__Task goal__: The whole listing below should be duplicated exactly, with nothing left out.
-*-
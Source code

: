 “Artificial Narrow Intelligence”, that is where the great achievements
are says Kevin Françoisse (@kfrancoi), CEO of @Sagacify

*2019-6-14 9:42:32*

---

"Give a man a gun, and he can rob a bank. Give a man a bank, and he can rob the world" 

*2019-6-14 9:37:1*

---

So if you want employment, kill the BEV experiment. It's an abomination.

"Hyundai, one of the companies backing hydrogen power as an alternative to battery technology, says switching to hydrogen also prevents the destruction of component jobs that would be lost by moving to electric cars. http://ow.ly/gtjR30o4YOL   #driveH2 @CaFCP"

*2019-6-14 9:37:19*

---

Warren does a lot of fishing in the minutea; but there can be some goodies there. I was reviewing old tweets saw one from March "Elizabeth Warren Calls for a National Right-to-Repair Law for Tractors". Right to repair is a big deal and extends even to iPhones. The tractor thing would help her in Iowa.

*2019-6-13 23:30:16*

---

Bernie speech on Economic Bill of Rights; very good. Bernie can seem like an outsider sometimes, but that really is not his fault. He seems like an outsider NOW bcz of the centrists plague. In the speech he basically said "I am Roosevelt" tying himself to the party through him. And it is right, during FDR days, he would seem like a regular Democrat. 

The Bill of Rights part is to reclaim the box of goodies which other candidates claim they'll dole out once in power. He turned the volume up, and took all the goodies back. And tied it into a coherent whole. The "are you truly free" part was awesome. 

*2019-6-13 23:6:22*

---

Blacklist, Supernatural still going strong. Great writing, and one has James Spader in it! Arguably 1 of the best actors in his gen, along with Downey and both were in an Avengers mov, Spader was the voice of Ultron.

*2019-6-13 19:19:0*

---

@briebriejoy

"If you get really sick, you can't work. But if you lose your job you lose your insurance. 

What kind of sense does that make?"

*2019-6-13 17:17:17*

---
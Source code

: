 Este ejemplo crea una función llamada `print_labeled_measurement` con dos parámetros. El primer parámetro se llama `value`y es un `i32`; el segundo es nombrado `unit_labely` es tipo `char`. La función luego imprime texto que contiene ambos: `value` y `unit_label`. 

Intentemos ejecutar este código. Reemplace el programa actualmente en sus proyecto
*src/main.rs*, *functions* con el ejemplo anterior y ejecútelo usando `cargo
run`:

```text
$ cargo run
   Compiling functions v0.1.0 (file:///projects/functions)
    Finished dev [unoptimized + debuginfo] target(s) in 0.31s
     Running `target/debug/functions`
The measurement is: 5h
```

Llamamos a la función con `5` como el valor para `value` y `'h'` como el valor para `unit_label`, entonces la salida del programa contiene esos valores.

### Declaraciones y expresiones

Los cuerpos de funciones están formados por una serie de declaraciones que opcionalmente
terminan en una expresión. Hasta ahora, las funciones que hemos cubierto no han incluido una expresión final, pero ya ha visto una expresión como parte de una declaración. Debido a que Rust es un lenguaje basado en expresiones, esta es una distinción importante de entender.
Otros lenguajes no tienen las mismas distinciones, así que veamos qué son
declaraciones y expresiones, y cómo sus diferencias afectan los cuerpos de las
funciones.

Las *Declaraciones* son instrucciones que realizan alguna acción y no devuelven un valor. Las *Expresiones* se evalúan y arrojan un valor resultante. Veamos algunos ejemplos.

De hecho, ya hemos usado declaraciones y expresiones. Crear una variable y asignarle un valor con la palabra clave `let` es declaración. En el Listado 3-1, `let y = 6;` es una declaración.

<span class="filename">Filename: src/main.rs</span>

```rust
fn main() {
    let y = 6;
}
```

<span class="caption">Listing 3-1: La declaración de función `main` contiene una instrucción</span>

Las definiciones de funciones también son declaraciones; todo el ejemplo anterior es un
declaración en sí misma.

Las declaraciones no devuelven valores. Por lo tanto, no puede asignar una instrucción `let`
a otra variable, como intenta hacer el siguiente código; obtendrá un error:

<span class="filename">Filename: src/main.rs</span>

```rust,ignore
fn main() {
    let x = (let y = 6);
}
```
-*-
__Solution for this exercise__:
Source code

: “Artificial Narrow Intelligence”, that is where the great achievements
are says Kevin Françoisse (@kfrancoi), CEO of @Sagacify

*2019-6-14 9:42:32*

---

"Give a man a gun, and he can rob a bank. Give a man a bank, and he can rob the world" 

*2019-6-14 9:37:1*

---

So if you want employment, kill the BEV experiment. It's an abomination.

"Hyundai, one of the companies backing hydrogen power as an alternative to battery technology, says switching to hydrogen also prevents the destruction of component jobs that would be lost by moving to electric cars. http://ow.ly/gtjR30o4YOL   #driveH2 @CaFCP"

*2019-6-14 9:37:19*

---

Warren does a lot of fishing in the minutea; but there can be some goodies there. I was reviewing old tweets saw one from March "Elizabeth Warren Calls for a National Right-to-Repair Law for Tractors". Right to repair is a big deal and extends even to iPhones. The tractor thing would help her in Iowa.

*2019-6-13 23:30:16*

---

Bernie speech on Economic Bill of Rights; very good. Bernie can seem like an outsider sometimes, but that really is not his fault. He seems like an outsider NOW bcz of the centrists plague. In the speech he basically said "I am Roosevelt" tying himself to the party through him. And it is right, during FDR days, he would seem like a regular Democrat. 

The Bill of Rights part is to reclaim the box of goodies which other candidates claim they'll dole out once in power. He turned the volume up, and took all the goodies back. And tied it into a coherent whole. The "are you truly free" part was awesome. 

*2019-6-13 23:6:22*

---

Blacklist, Supernatural still going strong. Great writing, and one has James Spader in it! Arguably 1 of the best actors in his gen, along with Downey and both were in an Avengers mov, Spader was the voice of Ultron.

*2019-6-13 19:19:0*

---

@briebriejoy

"If you get really sick, you can't work. But if you lose your job you lose your insurance. 

What kind of sense does that make?"

*2019-6-13 17:17:17*

---
Source code

: Este ejemplo crea una función llamada `print_labeled_measurement` con dos parámetros. El primer parámetro se llama `value`y es un `i32`; el segundo es nombrado `unit_labely` es tipo `char`. La función luego imprime texto que contiene ambos: `value` y `unit_label`. 

Intentemos ejecutar este código. Reemplace el programa actualmente en sus proyecto
*src/main.rs*, *functions* con el ejemplo anterior y ejecútelo usando `cargo
run`:

```text
$ cargo run
   Compiling functions v0.1.0 (file:///projects/functions)
    Finished dev [unoptimized + debuginfo] target(s) in 0.31s
     Running `target/debug/functions`
The measurement is: 5h
```

Llamamos a la función con `5` como el valor para `value` y `'h'` como el valor para `unit_label`, entonces la salida del programa contiene esos valores.

### Declaraciones y expresiones

Los cuerpos de funciones están formados por una serie de declaraciones que opcionalmente
terminan en una expresión. Hasta ahora, las funciones que hemos cubierto no han incluido una expresión final, pero ya ha visto una expresión como parte de una declaración. Debido a que Rust es un lenguaje basado en expresiones, esta es una distinción importante de entender.
Otros lenguajes no tienen las mismas distinciones, así que veamos qué son
declaraciones y expresiones, y cómo sus diferencias afectan los cuerpos de las
funciones.

Las *Declaraciones* son instrucciones que realizan alguna acción y no devuelven un valor. Las *Expresiones* se evalúan y arrojan un valor resultante. Veamos algunos ejemplos.

De hecho, ya hemos usado declaraciones y expresiones. Crear una variable y asignarle un valor con la palabra clave `let` es declaración. En el Listado 3-1, `let y = 6;` es una declaración.

<span class="filename">Filename: src/main.rs</span>

```rust
fn main() {
    let y = 6;
}
```

<span class="caption">Listing 3-1: La declaración de función `main` contiene una instrucción</span>

Las definiciones de funciones también son declaraciones; todo el ejemplo anterior es un
declaración en sí misma.

Las declaraciones no devuelven valores. Por lo tanto, no puede asignar una instrucción `let`
a otra variable, como intenta hacer el siguiente código; obtendrá un error:

<span class="filename">Filename: src/main.rs</span>

```rust,ignore
fn main() {
    let x = (let y = 6);
}
```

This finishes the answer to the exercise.